The presence of radicals in some familiar looking addition reactions can completely change the product.
Concept: The general mechanism of Allylic Halogenation.7m
So far we've been learning about radical halogenation mechanisms and how the radical is always going to be attracted to the spot that has the most R groups, so the tertiary is going to be more stable than primary. But what we also know is that according to the radical stability trend, allylic radicals are the most stable. So now I want to throw that extra complexity into the mix. What happens if there are allylic positions available to be halogenated. That brings us to allylic halogenation.
Once again, I just want to show you guys, just in case you forgot, that the allylic and benzylic radicals are more stable than primary, secondary or tertiary. What that means is if I have one of these two possibilities, this is going to be my preferred spot, not those three.
Now, what's interesting about these is that these radicals can resonate. What that means is that resonance is going to have to play a central role in this mechanism. We can't just ignore resonance. We're actually going to have to embrace it for this mechanism.
I just want to show you guys what this could look like. Basically, I've got a diatomic halogen. Let's say this is Br2, so it's selective. And we've got a double bond. Well, usually we would just say secondary or primary, we're going to go for the secondary spot. But in this case, I actually have an allylic position. That allylic position is right here. That's the one next to a double bond. That's actually going to be the position that's the most stable and that's going to be the one that I want to react with.
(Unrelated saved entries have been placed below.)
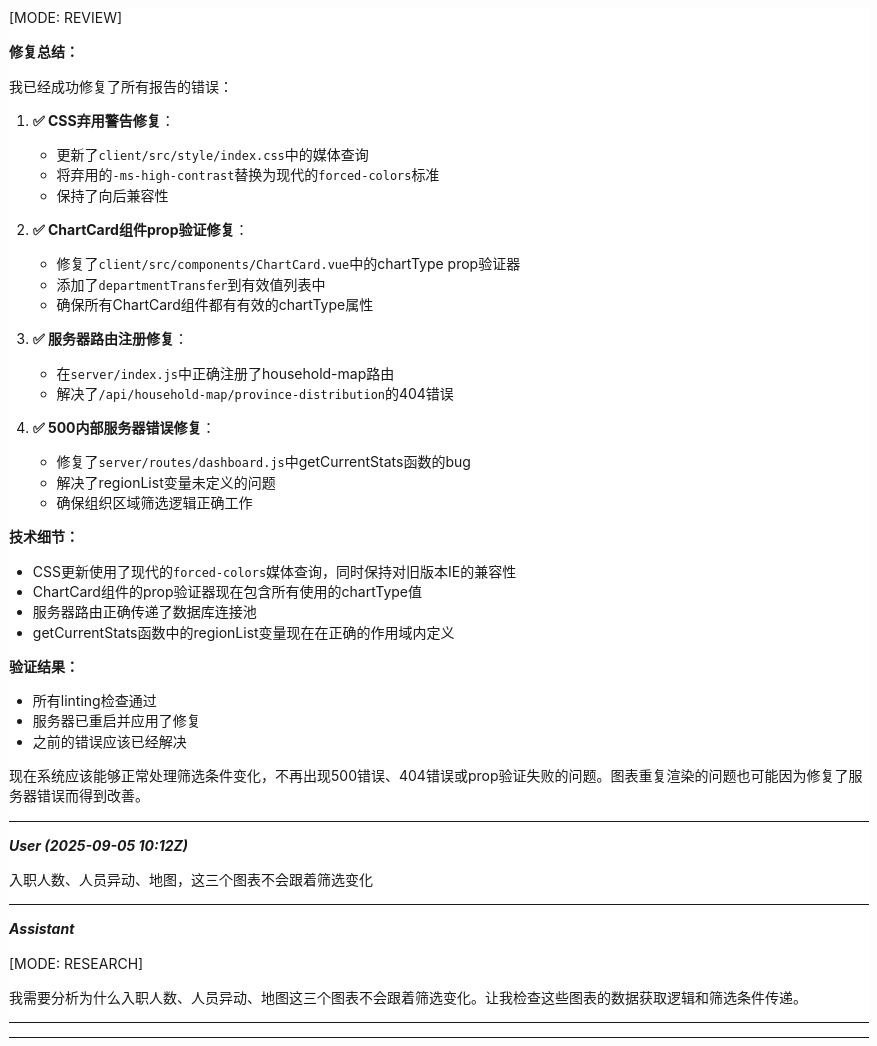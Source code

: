 
[MODE: REVIEW]

**修复总结：**

我已经成功修复了所有报告的错误：

1. **✅ CSS弃用警告修复**：
   - 更新了`client/src/style/index.css`中的媒体查询
   - 将弃用的`-ms-high-contrast`替换为现代的`forced-colors`标准
   - 保持了向后兼容性

2. **✅ ChartCard组件prop验证修复**：
   - 修复了`client/src/components/ChartCard.vue`中的chartType prop验证器
   - 添加了`departmentTransfer`到有效值列表中
   - 确保所有ChartCard组件都有有效的chartType属性

3. **✅ 服务器路由注册修复**：
   - 在`server/index.js`中正确注册了household-map路由
   - 解决了`/api/household-map/province-distribution`的404错误

4. **✅ 500内部服务器错误修复**：
   - 修复了`server/routes/dashboard.js`中getCurrentStats函数的bug
   - 解决了regionList变量未定义的问题
   - 确保组织区域筛选逻辑正确工作

**技术细节：**
- CSS更新使用了现代的`forced-colors`媒体查询，同时保持对旧版本IE的兼容性
- ChartCard组件的prop验证器现在包含所有使用的chartType值
- 服务器路由正确传递了数据库连接池
- getCurrentStats函数中的regionList变量现在在正确的作用域内定义

**验证结果：**
- 所有linting检查通过
- 服务器已重启并应用了修复
- 之前的错误应该已经解决

现在系统应该能够正常处理筛选条件变化，不再出现500错误、404错误或prop验证失败的问题。图表重复渲染的问题也可能因为修复了服务器错误而得到改善。

---

_**User (2025-09-05 10:12Z)**_

入职人数、人员异动、地图，这三个图表不会跟着筛选变化

---

_**Assistant**_

[MODE: RESEARCH]

我需要分析为什么入职人数、人员异动、地图这三个图表不会跟着筛选变化。让我检查这些图表的数据获取逻辑和筛选条件传递。


---



---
Now let's go ahead and draw the whole mechanism out. I'm going to show you guys how things are a little bit different now.
First of all, my initiation step is really easy. We're just going to use Br2. And where do those first arrows go? We would just make radicals, there and there. So now what I'm going to get is Br radical plus Br radical. That's it for our initiation. We have our target radical.
Now what we have is the propagation step. In the propagation step, I'm going to want to pull off the hydrogen that's going to give me the most stable radical, so obviously, it should be this one. So let's go ahead and react that. I would use three arrows. I would do one into the middle of nowhere. One into the middle of nowhere and then one right there. What I wind up getting is I wind up getting a radical that looks like this. And also we would get HBr.
Now usually what would happen is that my propagation phase would continue and I would have to regenerate the Br radical by reacting with Br2. That's normal. That's what we're expecting. But, wait. There's a little difference. This radical can now resonate. What that means is that I can't actually just continue from here. I need to draw the resonance structures of this radical before I can continue. What that means is that the resonance structure actually looks like this.
What that means is that now, my Br, that's going to continue in the propagation stage, can attach both there and there. So it's going to be able to attack both of those carbons because the radical is hybridized between those two. Remember that resonance structures, it's not in equilibrium, it's a mathematical statistical average of where that radical is.
What that means is that I can go ahead and draw my mechanism with the Br here. And I can draw it from the first one just to keep things easy I'll just to this there, there, and there. What I wind up getting is I'm going to wind up getting a Br right here plus Br radical. But I'm also going to get something else. I'm going to get a mixture of products because the radical on the end could have also attacked. What that means is that I'm also going to get a product that looks like this.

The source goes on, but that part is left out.